There are two main ways in which you can include material that is not your own: either through supplemental material that is used in helping to understand your thesis, or directly as part of your thesis paper. In this article, we will explain how to use material not originally created by you in both your thesis and as part of your supplemental material.


You are offered significant leeway in terms of being able to include material that is not your own in your thesis. However, there is a caveat to this and that is the fact that everything that is not written by you must be referenced clearly.

Now, every institution has its own policy on referencing, however, by far and large, the most common system of referencing used is the Harvard referencing system. In this referencing system, you must mark any text you have included as not your own by a sub or superscript.

Then, a reference is made below the made the page, giving the reader some brief information on the reference. This must be done for every piece of text you have included that is not your own writing. This cannot be stressed enough, as the standards for referencing work is very strict in higher education and failure to reference everything properly can lead to plagiarism claims.

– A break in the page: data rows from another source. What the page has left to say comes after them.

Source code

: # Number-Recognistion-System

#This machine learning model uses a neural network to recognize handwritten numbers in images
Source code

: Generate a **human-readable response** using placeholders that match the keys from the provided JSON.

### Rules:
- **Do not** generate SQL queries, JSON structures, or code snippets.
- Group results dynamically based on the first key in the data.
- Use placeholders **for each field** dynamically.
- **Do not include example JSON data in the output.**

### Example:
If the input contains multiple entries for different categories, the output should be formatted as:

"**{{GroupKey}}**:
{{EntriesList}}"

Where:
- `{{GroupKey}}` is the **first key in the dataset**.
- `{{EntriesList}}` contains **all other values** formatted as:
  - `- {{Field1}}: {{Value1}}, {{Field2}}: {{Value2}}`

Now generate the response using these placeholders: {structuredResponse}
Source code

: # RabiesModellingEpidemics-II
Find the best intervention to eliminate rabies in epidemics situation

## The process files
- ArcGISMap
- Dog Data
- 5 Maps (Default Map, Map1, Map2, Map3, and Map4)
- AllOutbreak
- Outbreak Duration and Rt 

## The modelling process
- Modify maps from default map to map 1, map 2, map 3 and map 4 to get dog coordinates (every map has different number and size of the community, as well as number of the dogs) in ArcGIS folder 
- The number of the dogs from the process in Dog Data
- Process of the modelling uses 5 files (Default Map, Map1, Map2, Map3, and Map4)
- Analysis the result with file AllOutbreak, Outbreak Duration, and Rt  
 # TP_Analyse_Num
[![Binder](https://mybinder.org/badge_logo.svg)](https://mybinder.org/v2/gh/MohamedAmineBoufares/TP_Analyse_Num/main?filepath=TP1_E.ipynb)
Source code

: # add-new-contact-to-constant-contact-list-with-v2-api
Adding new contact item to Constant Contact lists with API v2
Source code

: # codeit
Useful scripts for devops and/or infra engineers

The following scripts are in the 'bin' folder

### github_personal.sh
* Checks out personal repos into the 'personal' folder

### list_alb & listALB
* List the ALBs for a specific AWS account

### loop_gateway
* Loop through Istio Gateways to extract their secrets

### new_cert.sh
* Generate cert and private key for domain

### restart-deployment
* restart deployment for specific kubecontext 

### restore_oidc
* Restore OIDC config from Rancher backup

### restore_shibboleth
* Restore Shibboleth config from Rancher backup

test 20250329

Once you have created this reference, it is time to make a bibliography page. In the bibliography, you will include further details on the reference, such as author name, name of the book, page numbers and date of publishing.

Supplemental Material

As you may be aware, you are also allowed to submit supplemental material with your thesis. These are usually in the form of audio or visual files. Again, you are allowed to use material created by others for supplemental material. However, when handing in your supplemental material, you must include written permission by the owner to allow you to use this material. Furthermore, if the material is under third party software, then you must provide written permission to distribute it.

As you can see, students are permitted to use material not created by themselves, however, strict referencing must be adhered to and, when submitting supplemental material, you must provide the necessary permissions by the owners of the material allowing you to use their work. We hope that this article has given you insight into the strict referencing standards that need to be adhered to.